The previous program listing shows all testable fields except for a signature field, because that document has no signature field. The document of the next listing has a signature field and that can be tested:

@Test
public void hasField_WithType_Signature() throws Exception {
  String filename = "documentUnderTest.pdf";
  
  AssertThat.document(filename)
            .hasField("Signature2").withType(SIGNATURE)
  ;
}

Datailed tests for signatures are described in chapter 3.28: “Signed PDF”:

Available field types are defined as constants in com.pdfunit.Constants. The names of the constants correspond to the typical names of visible elements of a graphical user interface. But the PDF standard uses other names for the types. The following list shows the association between PDFUnit constants and PDF internal constants. These may appear in error messages:

// Mapping between PDFUnit-Constants and PDF-internal types.

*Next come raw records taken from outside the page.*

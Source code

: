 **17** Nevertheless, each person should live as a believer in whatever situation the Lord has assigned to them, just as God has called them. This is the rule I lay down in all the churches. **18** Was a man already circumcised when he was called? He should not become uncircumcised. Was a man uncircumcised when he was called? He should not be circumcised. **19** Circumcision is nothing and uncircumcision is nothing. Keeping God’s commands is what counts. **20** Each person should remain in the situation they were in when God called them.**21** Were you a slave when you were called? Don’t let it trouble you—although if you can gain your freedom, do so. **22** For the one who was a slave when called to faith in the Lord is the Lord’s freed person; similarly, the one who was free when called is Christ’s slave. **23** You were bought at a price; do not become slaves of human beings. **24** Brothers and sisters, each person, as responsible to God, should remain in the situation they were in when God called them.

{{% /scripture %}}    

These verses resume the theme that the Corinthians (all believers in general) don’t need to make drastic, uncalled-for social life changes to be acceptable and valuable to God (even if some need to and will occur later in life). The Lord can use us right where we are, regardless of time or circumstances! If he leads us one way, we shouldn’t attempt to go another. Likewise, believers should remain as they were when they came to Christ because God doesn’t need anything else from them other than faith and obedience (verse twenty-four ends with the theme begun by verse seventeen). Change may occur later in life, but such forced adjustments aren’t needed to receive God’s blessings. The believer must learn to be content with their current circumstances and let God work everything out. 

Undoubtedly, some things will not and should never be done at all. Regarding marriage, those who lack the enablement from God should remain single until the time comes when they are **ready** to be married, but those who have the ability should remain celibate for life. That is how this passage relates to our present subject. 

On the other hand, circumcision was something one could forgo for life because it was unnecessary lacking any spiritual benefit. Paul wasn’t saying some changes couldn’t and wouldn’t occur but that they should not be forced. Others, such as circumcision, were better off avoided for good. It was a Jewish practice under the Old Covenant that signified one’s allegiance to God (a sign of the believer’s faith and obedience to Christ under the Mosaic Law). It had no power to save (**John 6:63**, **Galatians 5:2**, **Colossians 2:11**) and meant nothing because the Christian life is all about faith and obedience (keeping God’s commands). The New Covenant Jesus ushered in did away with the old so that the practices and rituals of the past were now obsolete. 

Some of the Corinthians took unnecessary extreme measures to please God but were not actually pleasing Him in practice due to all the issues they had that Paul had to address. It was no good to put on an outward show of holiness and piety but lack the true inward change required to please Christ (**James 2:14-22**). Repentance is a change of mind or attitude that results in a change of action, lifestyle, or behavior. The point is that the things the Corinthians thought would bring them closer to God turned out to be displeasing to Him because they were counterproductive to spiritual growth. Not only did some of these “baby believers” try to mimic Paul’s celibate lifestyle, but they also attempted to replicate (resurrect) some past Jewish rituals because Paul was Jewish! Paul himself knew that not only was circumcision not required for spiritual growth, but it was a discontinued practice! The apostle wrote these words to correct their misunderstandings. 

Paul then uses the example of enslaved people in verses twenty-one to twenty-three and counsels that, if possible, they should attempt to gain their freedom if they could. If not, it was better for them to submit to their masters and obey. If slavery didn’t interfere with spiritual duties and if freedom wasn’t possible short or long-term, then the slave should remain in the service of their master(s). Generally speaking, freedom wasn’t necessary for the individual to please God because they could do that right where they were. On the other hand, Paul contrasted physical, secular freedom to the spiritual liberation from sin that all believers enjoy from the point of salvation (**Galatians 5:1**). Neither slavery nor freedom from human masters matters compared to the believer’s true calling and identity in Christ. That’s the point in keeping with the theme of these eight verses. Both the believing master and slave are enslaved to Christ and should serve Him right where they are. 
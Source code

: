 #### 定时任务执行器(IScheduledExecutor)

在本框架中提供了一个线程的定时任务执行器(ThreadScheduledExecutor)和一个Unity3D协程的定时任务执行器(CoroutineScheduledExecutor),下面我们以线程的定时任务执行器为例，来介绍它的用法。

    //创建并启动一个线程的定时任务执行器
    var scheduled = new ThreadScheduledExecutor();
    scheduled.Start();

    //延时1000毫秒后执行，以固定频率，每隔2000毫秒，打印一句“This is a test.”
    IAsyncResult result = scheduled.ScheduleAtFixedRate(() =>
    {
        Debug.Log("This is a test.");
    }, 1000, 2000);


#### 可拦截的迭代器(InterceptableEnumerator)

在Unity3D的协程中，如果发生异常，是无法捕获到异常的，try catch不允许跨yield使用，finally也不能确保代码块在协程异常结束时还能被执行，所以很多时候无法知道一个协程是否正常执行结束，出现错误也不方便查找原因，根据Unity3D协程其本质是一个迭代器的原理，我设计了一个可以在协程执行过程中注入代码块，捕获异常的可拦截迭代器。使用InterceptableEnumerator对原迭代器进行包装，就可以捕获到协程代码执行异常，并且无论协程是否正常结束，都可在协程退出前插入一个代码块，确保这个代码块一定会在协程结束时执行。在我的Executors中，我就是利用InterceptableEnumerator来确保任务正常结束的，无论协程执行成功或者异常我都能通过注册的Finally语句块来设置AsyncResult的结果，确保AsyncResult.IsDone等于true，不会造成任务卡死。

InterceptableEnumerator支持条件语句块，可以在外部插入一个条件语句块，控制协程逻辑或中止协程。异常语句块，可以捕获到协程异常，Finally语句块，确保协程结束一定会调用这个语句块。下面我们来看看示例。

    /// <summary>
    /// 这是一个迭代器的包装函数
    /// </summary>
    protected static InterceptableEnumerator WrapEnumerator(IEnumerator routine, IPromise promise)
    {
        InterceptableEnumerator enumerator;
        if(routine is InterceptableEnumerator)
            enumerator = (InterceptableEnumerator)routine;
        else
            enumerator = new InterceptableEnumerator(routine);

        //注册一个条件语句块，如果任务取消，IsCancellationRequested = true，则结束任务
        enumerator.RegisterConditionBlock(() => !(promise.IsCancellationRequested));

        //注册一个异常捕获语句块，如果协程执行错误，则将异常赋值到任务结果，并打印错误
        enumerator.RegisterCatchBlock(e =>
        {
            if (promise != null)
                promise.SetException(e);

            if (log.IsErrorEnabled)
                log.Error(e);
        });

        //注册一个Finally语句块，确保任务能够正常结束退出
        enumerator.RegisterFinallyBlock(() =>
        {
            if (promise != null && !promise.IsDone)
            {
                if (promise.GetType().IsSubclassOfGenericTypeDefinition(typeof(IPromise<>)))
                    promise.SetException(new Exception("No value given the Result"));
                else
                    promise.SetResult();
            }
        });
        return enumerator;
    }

PDFUnit-Constant    PDF-intern
-------------------------------
CHOICE          ->  "Ch"
COMBO           ->  "Ch"
LIST            ->  "Ch"
CHECKBOX        ->  "Btn"
PUSHBUTTON      ->  "Btn"
RADIOBUTTON     ->  "Btn"
SIGNATURE       ->  "Sig"
TEXT            ->  "Tx"

Field Size

If the size of form fields is important, methods can be used to verify width and height:

@Test
public void hasField_WidthAndHeight() throws Exception {
  String filename = "documentUnderTest.pdf";
  String fieldname = "Title of 'someField'"; 
  int allowedDeltaForMillis = 2;
  AssertThat.document(filename)
            .hasField(fieldname)
            .withWidth(159, MILLIMETERS, allowedDeltaForMillis)
            .withHeight(11, MILLIMETERS, allowedDeltaForMillis)
  ;
}

Both methods can be invoked with different pre-defined measuring units: points or millimeters. Because rounding is necessary, rounding tolerance must be given as a third parameter. The default is set to the unit points with a tolerance of zero.

@Test
public void hasField_Width() throws Exception {
  String filename = "documentUnderTest.pdf";
  String fieldname = "Title of 'someField'"; 
  int allowedDeltaForPoints = 0;
  int allowedDeltaForMillis = 2;
  AssertThat.document(filename)
            .hasField(fieldname)
            .withWidth(450, POINTS, allowedDeltaForPoints)
            .withWidth(159, MILLIMETERS, allowedDeltaForMillis)
            .withWidth(450) // default is POINTS
  ;
}

When you are creating a test you probably do not know the dimensions of a field. That is not a problem. Use any value for width and height and run the test. The resulting error message returns the real field size in millimeters

Whether a text fits into a field or not is not predictable by calculation using font size and field size. In addition to the font size the words at the end of each line determine the required number of rows and the required height. And the calculation has to consider hyphenation. Chapter 3.14: “Form Fields - Text Overflow” deals with this subject in detail.

Field Properties

Fields have more properties than just the size, for example editable and required. Since most of the properties can not be tested manually, appropriate test methods have to be part of every PDF testing tool. The following example shows the principle.

@Test
public void hasField_Editable() throws Exception {
  String filename = "documentUnderTest.pdf";
  String fieldnameEditable = "Combo Box 4"; 
  
  AssertThat.document(filename)
            .hasField(fieldnameEditable) 
            .withProperty()
            .editable()
  ;
}

These are the available attributes for verifing properties of form fields:

// Check field properties

// All methods following .withProperty():
.checked()                .unchecked()
.editable(),              .readOnly()
.exportable(),            .notExportable()
.multiLine(),             .singleLine()
.multiSelect(),           .singleSelect()
.optional(),              .required()
.signed(),                .notSigned()
.visibleInPrint(),        .notVisibleInPrint()
.visibleOnScreen(),       .notVisibleOnScreen()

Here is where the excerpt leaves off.